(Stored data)
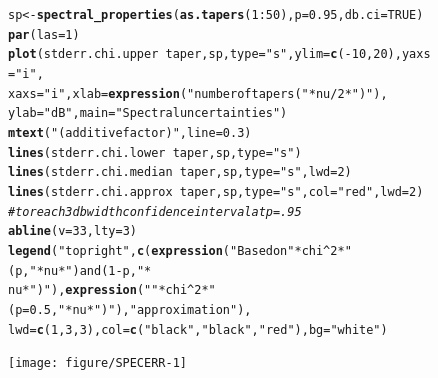 \documentclass[10pt]{article}\usepackage[]{graphicx}\usepackage[]{color}
\makeatletter
\newcommand{\hlnum}[1]{\textcolor[rgb]{0.686,0.059,0.569}{#1}}%
\newcommand{\hlstr}[1]{\textcolor[rgb]{0.192,0.494,0.8}{#1}}%
\newcommand{\hlcom}[1]{\textcolor[rgb]{0.678,0.584,0.686}{\textit{#1}}}%
\newcommand{\hlopt}[1]{\textcolor[rgb]{0,0,0}{#1}}%
\newcommand{\hlstd}[1]{\textcolor[rgb]{0.345,0.345,0.345}{#1}}%
\newcommand{\hlkwb}[1]{\textcolor[rgb]{0.69,0.353,0.396}{#1}}%
\newcommand{\hlkwc}[1]{\textcolor[rgb]{0.333,0.667,0.333}{#1}}%
\newcommand{\hlkwd}[1]{\textcolor[rgb]{0.737,0.353,0.396}{\textbf{#1}}}%
\newenvironment{kframe}{%
 \def\at@end@of@kframe{}%
 \ifinner\ifhmode%
  \def\at@end@of@kframe{\end{minipage}}%
  \begin{minipage}{\columnwidth}%
 \fi\fi%
 \def\FrameCommand##1{\hskip\@totalleftmargin \hskip-\fboxsep
 \colorbox{shadecolor}{##1}\hskip-\fboxsep
     \hskip-\linewidth \hskip-\@totalleftmargin \hskip\columnwidth}%
 \MakeFramed {\advance\hsize-\width
   \@totalleftmargin\z@ \linewidth\hsize
   \@setminipage}}%
 {\par\unskip\endMakeFramed%
 \at@end@of@kframe}
\newenvironment{knitrout}{}{} %
\makeatother
\begin{document}
\begin{figure}[h!]
\begin{center}
\begin{knitrout}\small
{}\color{fgcolor}\begin{kframe}
\begin{alltt}
\hlstd{sp} \hlkwb{<-} \hlkwd{spectral_properties}\hlstd{(}\hlkwd{as.tapers}\hlstd{(}\hlnum{1}\hlopt{:}\hlnum{50}\hlstd{),} \hlkwc{p} \hlstd{=} \hlnum{0.95}\hlstd{,} \hlkwc{db.ci} \hlstd{=} \hlnum{TRUE}\hlstd{)}
\hlkwd{par}\hlstd{(}\hlkwc{las} \hlstd{=} \hlnum{1}\hlstd{)}
\hlkwd{plot}\hlstd{(stderr.chi.upper} \hlopt{~} \hlstd{taper, sp,} \hlkwc{type} \hlstd{=} \hlstr{"s"}\hlstd{,} \hlkwc{ylim} \hlstd{=} \hlkwd{c}\hlstd{(}\hlopt{-}\hlnum{10}\hlstd{,} \hlnum{20}\hlstd{),} \hlkwc{yaxs} \hlstd{=} \hlstr{"i"}\hlstd{,}
    \hlkwc{xaxs} \hlstd{=} \hlstr{"i"}\hlstd{,} \hlkwc{xlab} \hlstd{=} \hlkwd{expression}\hlstd{(}\hlstr{"number of tapers ("} \hlopt{*} \hlstd{nu}\hlopt{/}\hlnum{2} \hlopt{*} \hlstr{")"}\hlstd{),}
    \hlkwc{ylab} \hlstd{=} \hlstr{"dB"}\hlstd{,} \hlkwc{main} \hlstd{=} \hlstr{"Spectral uncertainties"}\hlstd{)}
\hlkwd{mtext}\hlstd{(}\hlstr{"(additive factor)"}\hlstd{,} \hlkwc{line} \hlstd{=} \hlnum{0.3}\hlstd{)}
\hlkwd{lines}\hlstd{(stderr.chi.lower} \hlopt{~} \hlstd{taper, sp,} \hlkwc{type} \hlstd{=} \hlstr{"s"}\hlstd{)}
\hlkwd{lines}\hlstd{(stderr.chi.median} \hlopt{~} \hlstd{taper, sp,} \hlkwc{type} \hlstd{=} \hlstr{"s"}\hlstd{,} \hlkwc{lwd} \hlstd{=} \hlnum{2}\hlstd{)}
\hlkwd{lines}\hlstd{(stderr.chi.approx} \hlopt{~} \hlstd{taper, sp,} \hlkwc{type} \hlstd{=} \hlstr{"s"}\hlstd{,} \hlkwc{col} \hlstd{=} \hlstr{"red"}\hlstd{,} \hlkwc{lwd} \hlstd{=} \hlnum{2}\hlstd{)}
\hlcom{# to reach 3 db width confidence interval at p=.95}
\hlkwd{abline}\hlstd{(}\hlkwc{v} \hlstd{=} \hlnum{33}\hlstd{,} \hlkwc{lty} \hlstd{=} \hlnum{3}\hlstd{)}
\hlkwd{legend}\hlstd{(}\hlstr{"topright"}\hlstd{,} \hlkwd{c}\hlstd{(}\hlkwd{expression}\hlstd{(}\hlstr{"Based on "} \hlopt{*} \hlstd{chi}\hlopt{^}\hlnum{2} \hlopt{*} \hlstr{"(p,"} \hlopt{*} \hlstd{nu} \hlopt{*} \hlstr{") and (1-p,"} \hlopt{*}
    \hlstd{nu} \hlopt{*} \hlstr{")"}\hlstd{),} \hlkwd{expression}\hlstd{(}\hlstr{""} \hlopt{*} \hlstd{chi}\hlopt{^}\hlnum{2} \hlopt{*} \hlstr{"(p=0.5,"} \hlopt{*} \hlstd{nu} \hlopt{*} \hlstr{")"}\hlstd{),} \hlstr{"approximation"}\hlstd{),}
    \hlkwc{lwd} \hlstd{=} \hlkwd{c}\hlstd{(}\hlnum{1}\hlstd{,} \hlnum{3}\hlstd{,} \hlnum{3}\hlstd{),} \hlkwc{col} \hlstd{=} \hlkwd{c}\hlstd{(}\hlstr{"black"}\hlstd{,} \hlstr{"black"}\hlstd{,} \hlstr{"red"}\hlstd{),} \hlkwc{bg} \hlstd{=} \hlstr{"white"}\hlstd{)}
\end{alltt}
\end{kframe}
\texttt{[image: figure/SPECERR-1]} 


\end{knitrout}
\end{center}
\end{figure}
\end{document}
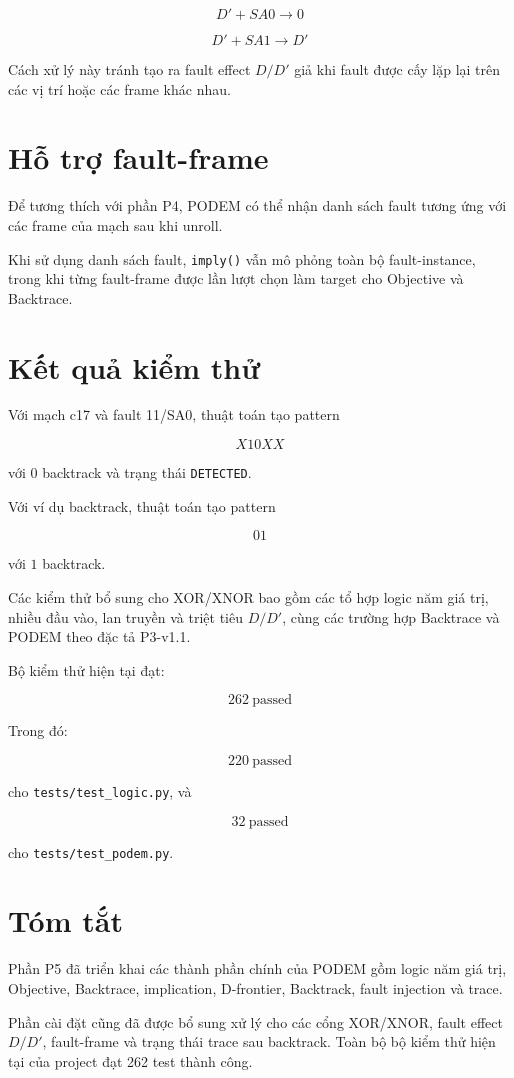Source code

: \[
D' + SA0 \rightarrow 0
\]

\[
D' + SA1 \rightarrow D'
\]

Cách xử lý này tránh tạo ra fault effect $D/D'$ giả khi fault được cấy lặp
lại trên các vị trí hoặc các frame khác nhau.

\section{Hỗ trợ fault-frame}

Để tương thích với phần P4, PODEM có thể nhận danh sách fault tương ứng với
các frame của mạch sau khi unroll.

Khi sử dụng danh sách fault, \texttt{imply()} vẫn mô phỏng toàn bộ
fault-instance, trong khi từng fault-frame được lần lượt chọn làm target
cho Objective và Backtrace.

\section{Kết quả kiểm thử}

Với mạch c17 và fault 11/SA0, thuật toán tạo pattern

\[
X10XX
\]

với $0$ backtrack và trạng thái \texttt{DETECTED}.

Với ví dụ backtrack, thuật toán tạo pattern

\[
01
\]

với $1$ backtrack.

Các kiểm thử bổ sung cho XOR/XNOR bao gồm các tổ hợp logic năm giá trị,
nhiều đầu vào, lan truyền và triệt tiêu $D/D'$, cùng các trường hợp
Backtrace và PODEM theo đặc tả P3-v1.1.

Bộ kiểm thử hiện tại đạt:

\[
\boxed{262\ \text{passed}}
\]

Trong đó:

\[
\boxed{220\ \text{passed}}
\]

cho \texttt{tests/test\_logic.py}, và

\[
\boxed{32\ \text{passed}}
\]

cho \texttt{tests/test\_podem.py}.

\section{Tóm tắt}

Phần P5 đã triển khai các thành phần chính của PODEM gồm logic năm giá trị,
Objective, Backtrace, implication, D-frontier, Backtrack, fault injection
và trace.

Phần cài đặt cũng đã được bổ sung xử lý cho các cổng XOR/XNOR, fault effect
$D/D'$, fault-frame và trạng thái trace sau backtrack. Toàn bộ bộ kiểm thử
hiện tại của project đạt 262 test thành công.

**AIM OF THE TASK**
Pull every line with the word "newcommand" from the data.

**ANSWER AREA**
\newcommand{\hlnum}[1]{\textcolor[rgb]{0.686,0.059,0.569}{#1}}%
\newcommand{\hlstr}[1]{\textcolor[rgb]{0.192,0.494,0.8}{#1}}%
\newcommand{\hlcom}[1]{\textcolor[rgb]{0.678,0.584,0.686}{\textit{#1}}}%
\newcommand{\hlopt}[1]{\textcolor[rgb]{0,0,0}{#1}}%
\newcommand{\hlstd}[1]{\textcolor[rgb]{0.345,0.345,0.345}{#1}}%
\newcommand{\hlkwb}[1]{\textcolor[rgb]{0.69,0.353,0.396}{#1}}%
\newcommand{\hlkwc}[1]{\textcolor[rgb]{0.333,0.667,0.333}{#1}}%
\newcommand{\hlkwd}[1]{\textcolor[rgb]{0.737,0.353,0.396}{\textbf{#1}}}%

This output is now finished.